To overcome these limitations, drug delivery techniques have been intensively investigated and studied to improve the therapeutic effect . Compared with conventional formulations, an ideal anticancer drug delivery system shows numerous advantages compared with conventional formulation, selleck chemicals such as improved efficacy, reduced toxicity, and reduced frequency of doses . Besides, the nanocarriers for anticancer drugs can also take advantage of the enhanced permeation and retention (EPR) effect [9–11] in the vicinity of tumor tissues to facilitate the internalization of drugs in
tumors.

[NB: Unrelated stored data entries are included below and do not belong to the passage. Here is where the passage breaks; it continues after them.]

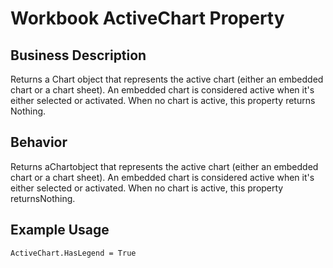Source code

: # Workbook ActiveChart Property

## Business Description
Returns a Chart object that represents the active chart (either an embedded chart or a chart sheet). An embedded chart is considered active when it's either selected or activated. When no chart is active, this property returns Nothing.

## Behavior
Returns aChartobject that represents the active chart (either an embedded chart or a chart sheet). An embedded chart is considered active when it's either selected or activated. When no chart is active, this property returnsNothing.

## Example Usage
```vba
ActiveChart.HasLegend = True
```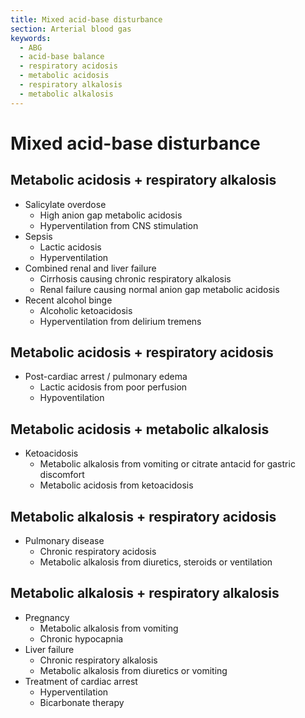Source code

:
 ```yaml
---
title: Mixed acid-base disturbance
section: Arterial blood gas
keywords:
  - ABG
  - acid-base balance
  - respiratory acidosis
  - metabolic acidosis
  - respiratory alkalosis
  - metabolic alkalosis
---
```


# Mixed acid-base disturbance

## Metabolic acidosis + respiratory alkalosis

- Salicylate overdose
  - High anion gap metabolic acidosis
  - Hyperventilation from CNS stimulation
- Sepsis
  - Lactic acidosis
  - Hyperventilation
- Combined renal and liver failure
  - Cirrhosis causing chronic respiratory alkalosis
  - Renal failure causing normal anion gap metabolic acidosis
- Recent alcohol binge
  - Alcoholic ketoacidosis
  - Hyperventilation from delirium tremens

## Metabolic acidosis + respiratory acidosis

- Post-cardiac arrest / pulmonary edema
  - Lactic acidosis from poor perfusion
  - Hypoventilation

## Metabolic acidosis + metabolic alkalosis

- Ketoacidosis
  - Metabolic alkalosis from vomiting or citrate antacid for gastric discomfort
  - Metabolic acidosis from ketoacidosis

## Metabolic alkalosis + respiratory acidosis

- Pulmonary disease
  - Chronic respiratory acidosis
  - Metabolic alkalosis from diuretics, steroids or ventilation

## Metabolic alkalosis + respiratory alkalosis

- Pregnancy
  - Metabolic alkalosis from vomiting
  - Chronic hypocapnia
- Liver failure
  - Chronic respiratory alkalosis
  - Metabolic alkalosis from diuretics or vomiting
- Treatment of cardiac arrest
  - Hyperventilation
  - Bicarbonate therapy
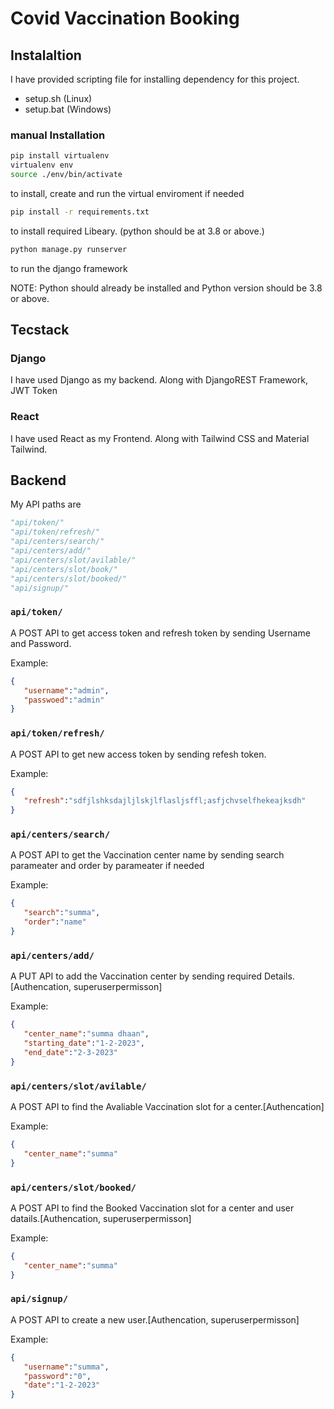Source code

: # Covid Vaccination Booking

## Instalaltion
I have provided scripting file for installing dependency for this project.
- setup.sh (Linux)
- setup.bat (Windows)

### manual Installation

```bash
pip install virtualenv
virtualenv env
source ./env/bin/activate
```


to install, create and run the virtual enviroment if needed

```bash
pip install -r requirements.txt
```
to install required Libeary. (python should be at 3.8 or above.)
```bash
python manage.py runserver
```
to run the django framework

NOTE: Python should already be installed and Python version should be 3.8 or above.

## Tecstack
### Django
  I have used Django as my backend.  Along with DjangoREST Framework, JWT Token
### React
  I have used React as my Frontend.  Along with Tailwind CSS and Material Tailwind.

## Backend

My API paths are 
 ```python
 "api/token/"
 "api/token/refresh/"
 "api/centers/search/"
 "api/centers/add/"
 "api/centers/slot/avilable/"
 "api/centers/slot/book/"
 "api/centers/slot/booked/"
 "api/signup/"
 ```
 
 
 ### ```api/token/```
 A POST API to get access token and refresh token by sending Username and Password.
 
 Example:
 ```json 
 {
    "username":"admin",
    "passwoed":"admin"
 } 
 ```
  
 
 ### ```api/token/refresh/```
 A POST API to get new access token by sending refesh token.
 
 Example:
 ```json 
 {
    "refresh":"sdfjlshksdajljlskjlflasljsffl;asfjchvselfhekeajksdh"
 } 
 ```
  
 
  ### ```api/centers/search/```
 A POST API to get the Vaccination center name by sending search parameater and order by parameater if needed
 
 Example:
 ```json 
 {
    "search":"summa",
    "order":"name"
 } 
 ```
 
 
   ### ```api/centers/add/```
 A PUT API to add the Vaccination center by sending required Details.[Authencation, superuserpermisson]
 
 Example:
 ```json 
 {
    "center_name":"summa dhaan",
    "starting_date":"1-2-2023",
    "end_date":"2-3-2023"
 } 
 ```
  
 
   ### ```api/centers/slot/avilable/```
 A POST API to find the Avaliable Vaccination slot for a center.[Authencation]
 
 Example:
 ```json 
 {
    "center_name":"summa"
 } 
 ```
  
 
   ### ```api/centers/slot/booked/```
 A POST API to find the Booked Vaccination slot for a center and user datails.[Authencation, superuserpermisson]
 
 Example:
 ```json 
 {
    "center_name":"summa"
 } 
 ```
  
 
  ### ```api/signup/```
 A POST API to create a new user.[Authencation, superuserpermisson]
 
 Example:
 ```json 
 {
    "username":"summa",
    "password":"0",
    "date":"1-2-2023"
 } 
 ```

Drug carriers with diameters AZ 628 less than 600 nm may be taken up selectively by tumor tissues because of the higher permeation of tumor vasculature . Multiplicity carrier and functional nanoparticles exhibit greatly enhanced therapeutic effects and can improve the dispersion stability of the particles in water and endow the particles with long circulation property in vivo[8, 12–18]. However, the nanoscale drug delivery systems may also exhibit some disadvantages, such as poor biocompatibility, incompletely release in vivo, and incomplete degradation. Therefore, people are constantly developing delivery systems which are easily prepared, environment-friendly,
and biocompatible. CaCO3, the most common inorganic material of the nature, widely exists in living creatures and even in some human tissues. There are a large number of reports on calcium carbonate in recent years,
but not so much attention has been focused on its biological effects. Compared with other inorganic materials, CaCO3 has shown promising potential for the development of smart carriers for anticancer drugs  because Carnitine palmitoyltransferase II of its ideal biocompatibility, biodegradability, and pH-sensitive properties, which enable CaCO3 to be used for controlled degradability both in vitro and in vivo. It has been used as a vector to deliver genes, peptide, proteins, and drug [21–23]. Furthermore, spherical CaCO3 particle might be found in its uses in catalysis, filler, separations technology, coatings, pharmaceuticals and agrochemicals [24, 25]. Etoposide, a derivative of the anticancer drug podophyllotoxin, is an important chemotherapeutic agent for the treatment of cell lung cancer , testicular carcinoma , and lymphomas . Its direct applications had been limited by its poor water solubility, side effect for normal tissue, and poor targeting. Therefore, an efficient drug delivery system is desired to overcome these drawbacks and improve its clinical therapy efficiency.